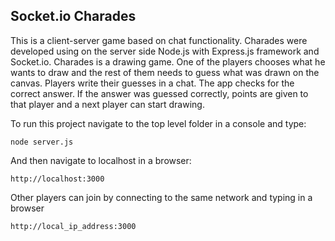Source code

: ## Socket.io Charades 
This is a client-server game based on chat functionality. Charades were developed using on the server side Node.js with Express.js framework and Socket.io. 
Charades is a drawing game. One of the players chooses what he wants to draw and the rest of them needs to guess what was drawn on the canvas. Players write their guesses in a chat. The app checks for the correct answer. If the answer was guessed correctly, points are given to that player and a next player can start drawing.

To run this project navigate to the top level folder in a console and type:
```
node server.js 
```
And then navigate to localhost in a browser:
```
http://localhost:3000
```
Other players can join by connecting to the same network and typing in a browser
```
http://local_ip_address:3000
```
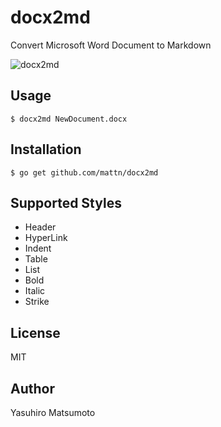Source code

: # docx2md

Convert Microsoft Word Document to Markdown

![docx2md](https://raw.githubusercontent.com/mattn/docx2md/master/screenshot.png)

## Usage

```
$ docx2md NewDocument.docx
```

## Installation

```
$ go get github.com/mattn/docx2md
```

## Supported Styles

* Header
* HyperLink
* Indent
* Table
* List
* Bold
* Italic
* Strike

## License

MIT

## Author

Yasuhiro Matsumoto
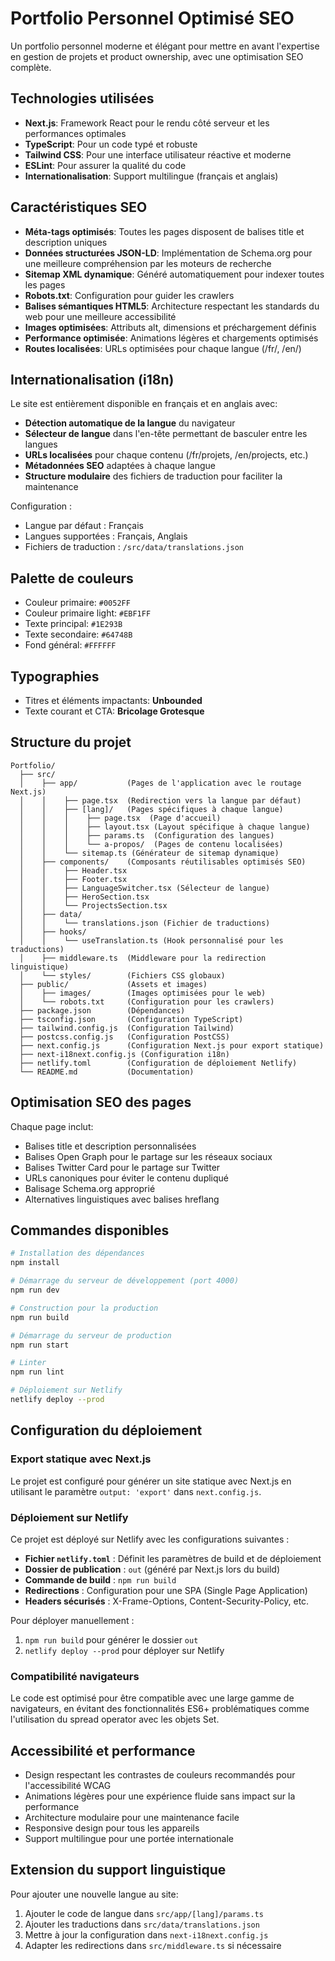 # Portfolio Personnel Optimisé SEO

Un portfolio personnel moderne et élégant pour mettre en avant l'expertise en gestion de projets et product ownership, avec une optimisation SEO complète.

## Technologies utilisées

- **Next.js**: Framework React pour le rendu côté serveur et les performances optimales
- **TypeScript**: Pour un code typé et robuste
- **Tailwind CSS**: Pour une interface utilisateur réactive et moderne
- **ESLint**: Pour assurer la qualité du code
- **Internationalisation**: Support multilingue (français et anglais)

## Caractéristiques SEO

- **Méta-tags optimisés**: Toutes les pages disposent de balises title et description uniques
- **Données structurées JSON-LD**: Implémentation de Schema.org pour une meilleure compréhension par les moteurs de recherche
- **Sitemap XML dynamique**: Généré automatiquement pour indexer toutes les pages
- **Robots.txt**: Configuration pour guider les crawlers
- **Balises sémantiques HTML5**: Architecture respectant les standards du web pour une meilleure accessibilité
- **Images optimisées**: Attributs alt, dimensions et préchargement définis
- **Performance optimisée**: Animations légères et chargements optimisés
- **Routes localisées**: URLs optimisées pour chaque langue (/fr/, /en/)

## Internationalisation (i18n)

Le site est entièrement disponible en français et en anglais avec:

- **Détection automatique de la langue** du navigateur
- **Sélecteur de langue** dans l'en-tête permettant de basculer entre les langues
- **URLs localisées** pour chaque contenu (/fr/projets, /en/projects, etc.)
- **Métadonnées SEO** adaptées à chaque langue
- **Structure modulaire** des fichiers de traduction pour faciliter la maintenance

Configuration :
- Langue par défaut : Français
- Langues supportées : Français, Anglais
- Fichiers de traduction : `/src/data/translations.json`

## Palette de couleurs

- Couleur primaire: `#0052FF`
- Couleur primaire light: `#EBF1FF`
- Texte principal: `#1E293B`
- Texte secondaire: `#64748B`
- Fond général: `#FFFFFF`

## Typographies

- Titres et éléments impactants: **Unbounded**
- Texte courant et CTA: **Bricolage Grotesque**

## Structure du projet

```
Portfolio/
  ├── src/
  │    ├── app/           (Pages de l'application avec le routage Next.js)
  │    │    ├── page.tsx  (Redirection vers la langue par défaut)
  │    │    ├── [lang]/   (Pages spécifiques à chaque langue)
  │    │    │    ├── page.tsx  (Page d'accueil)
  │    │    │    ├── layout.tsx (Layout spécifique à chaque langue)
  │    │    │    ├── params.ts  (Configuration des langues)
  │    │    │    └── a-propos/  (Pages de contenu localisées)
  │    │    └── sitemap.ts (Générateur de sitemap dynamique)
  │    ├── components/    (Composants réutilisables optimisés SEO)
  │    │    ├── Header.tsx
  │    │    ├── Footer.tsx
  │    │    ├── LanguageSwitcher.tsx (Sélecteur de langue)
  │    │    ├── HeroSection.tsx
  │    │    └── ProjectsSection.tsx
  │    ├── data/
  │    │    └── translations.json (Fichier de traductions)
  │    ├── hooks/
  │    │    └── useTranslation.ts (Hook personnalisé pour les traductions)
  │    ├── middleware.ts  (Middleware pour la redirection linguistique)
  │    └── styles/        (Fichiers CSS globaux)
  ├── public/             (Assets et images)
  │    ├── images/        (Images optimisées pour le web)
  │    └── robots.txt     (Configuration pour les crawlers)
  ├── package.json        (Dépendances)
  ├── tsconfig.json       (Configuration TypeScript)
  ├── tailwind.config.js  (Configuration Tailwind)
  ├── postcss.config.js   (Configuration PostCSS)
  ├── next.config.js      (Configuration Next.js pour export statique)
  ├── next-i18next.config.js (Configuration i18n)
  ├── netlify.toml        (Configuration de déploiement Netlify)
  └── README.md           (Documentation)
```

## Optimisation SEO des pages

Chaque page inclut:
- Balises title et description personnalisées
- Balises Open Graph pour le partage sur les réseaux sociaux
- Balises Twitter Card pour le partage sur Twitter
- URLs canoniques pour éviter le contenu dupliqué
- Balisage Schema.org approprié
- Alternatives linguistiques avec balises hreflang

## Commandes disponibles

```bash
# Installation des dépendances
npm install

# Démarrage du serveur de développement (port 4000)
npm run dev

# Construction pour la production
npm run build

# Démarrage du serveur de production
npm run start

# Linter
npm run lint

# Déploiement sur Netlify
netlify deploy --prod
```

## Configuration du déploiement

### Export statique avec Next.js

Le projet est configuré pour générer un site statique avec Next.js en utilisant le paramètre `output: 'export'` dans `next.config.js`.

### Déploiement sur Netlify

Ce projet est déployé sur Netlify avec les configurations suivantes :

- **Fichier `netlify.toml`** : Définit les paramètres de build et de déploiement
- **Dossier de publication** : `out` (généré par Next.js lors du build)
- **Commande de build** : `npm run build`
- **Redirections** : Configuration pour une SPA (Single Page Application)
- **Headers sécurisés** : X-Frame-Options, Content-Security-Policy, etc.

Pour déployer manuellement :
1. `npm run build` pour générer le dossier `out`
2. `netlify deploy --prod` pour déployer sur Netlify

### Compatibilité navigateurs

Le code est optimisé pour être compatible avec une large gamme de navigateurs, en évitant des fonctionnalités ES6+ problématiques comme l'utilisation du spread operator avec les objets Set.

## Accessibilité et performance

- Design respectant les contrastes de couleurs recommandés pour l'accessibilité WCAG
- Animations légères pour une expérience fluide sans impact sur la performance
- Architecture modulaire pour une maintenance facile
- Responsive design pour tous les appareils
- Support multilingue pour une portée internationale

## Extension du support linguistique

Pour ajouter une nouvelle langue au site:

1. Ajouter le code de langue dans `src/app/[lang]/params.ts`
2. Ajouter les traductions dans `src/data/translations.json`
3. Mettre à jour la configuration dans `next-i18next.config.js`
4. Adapter les redirections dans `src/middleware.ts` si nécessaire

◆ WORK ITEM ◆
Please show every line above that includes the word "Internationalisation".

◆ WRITTEN RESPONSE ◆
- **Internationalisation**: Support multilingue (français et anglais)
## Internationalisation (i18n)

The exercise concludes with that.